▶ **How to complete this task**
Would you please return the lines of the entries below starting at the line that has "to Structure-Based Drug" and ending at the line that has "Structure-based drug design (SBDD)", both included, exactly as they are?

▶ **Data items**
+===+
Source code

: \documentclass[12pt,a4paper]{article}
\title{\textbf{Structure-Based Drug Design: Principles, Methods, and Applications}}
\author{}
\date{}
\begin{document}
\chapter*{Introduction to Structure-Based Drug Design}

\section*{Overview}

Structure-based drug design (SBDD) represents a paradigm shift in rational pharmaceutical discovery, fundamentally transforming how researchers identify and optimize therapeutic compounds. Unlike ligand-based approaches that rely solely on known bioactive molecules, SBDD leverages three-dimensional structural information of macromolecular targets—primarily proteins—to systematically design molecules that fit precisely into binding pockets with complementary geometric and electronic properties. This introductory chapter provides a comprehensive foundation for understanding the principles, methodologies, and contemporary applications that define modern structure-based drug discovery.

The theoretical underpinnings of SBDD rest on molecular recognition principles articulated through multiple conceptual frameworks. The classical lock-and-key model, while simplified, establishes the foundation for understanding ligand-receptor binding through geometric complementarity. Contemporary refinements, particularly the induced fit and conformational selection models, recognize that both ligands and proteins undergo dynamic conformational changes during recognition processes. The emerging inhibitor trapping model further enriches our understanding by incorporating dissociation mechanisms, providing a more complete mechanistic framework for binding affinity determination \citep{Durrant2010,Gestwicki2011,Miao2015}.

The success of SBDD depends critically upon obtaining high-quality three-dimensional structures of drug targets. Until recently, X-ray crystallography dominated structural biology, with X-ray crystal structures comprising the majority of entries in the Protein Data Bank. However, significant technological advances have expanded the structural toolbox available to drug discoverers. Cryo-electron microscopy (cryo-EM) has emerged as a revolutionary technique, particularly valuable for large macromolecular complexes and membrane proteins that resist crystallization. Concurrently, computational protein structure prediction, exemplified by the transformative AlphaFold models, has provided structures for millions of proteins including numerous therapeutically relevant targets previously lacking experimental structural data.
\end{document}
+===+
▶ **Your solution**
\chapter*{Introduction to Structure-Based Drug Design}

\section*{Overview}

Structure-based drug design (SBDD) represents a paradigm shift in rational pharmaceutical discovery, fundamentally transforming how researchers identify and optimize therapeutic compounds. Unlike ligand-based approaches that rely solely on known bioactive molecules, SBDD leverages three-dimensional structural information of macromolecular targets—primarily proteins—to systematically design molecules that fit precisely into binding pockets with complementary geometric and electronic properties. This introductory chapter provides a comprehensive foundation for understanding the principles, methodologies, and contemporary applications that define modern structure-based drug discovery.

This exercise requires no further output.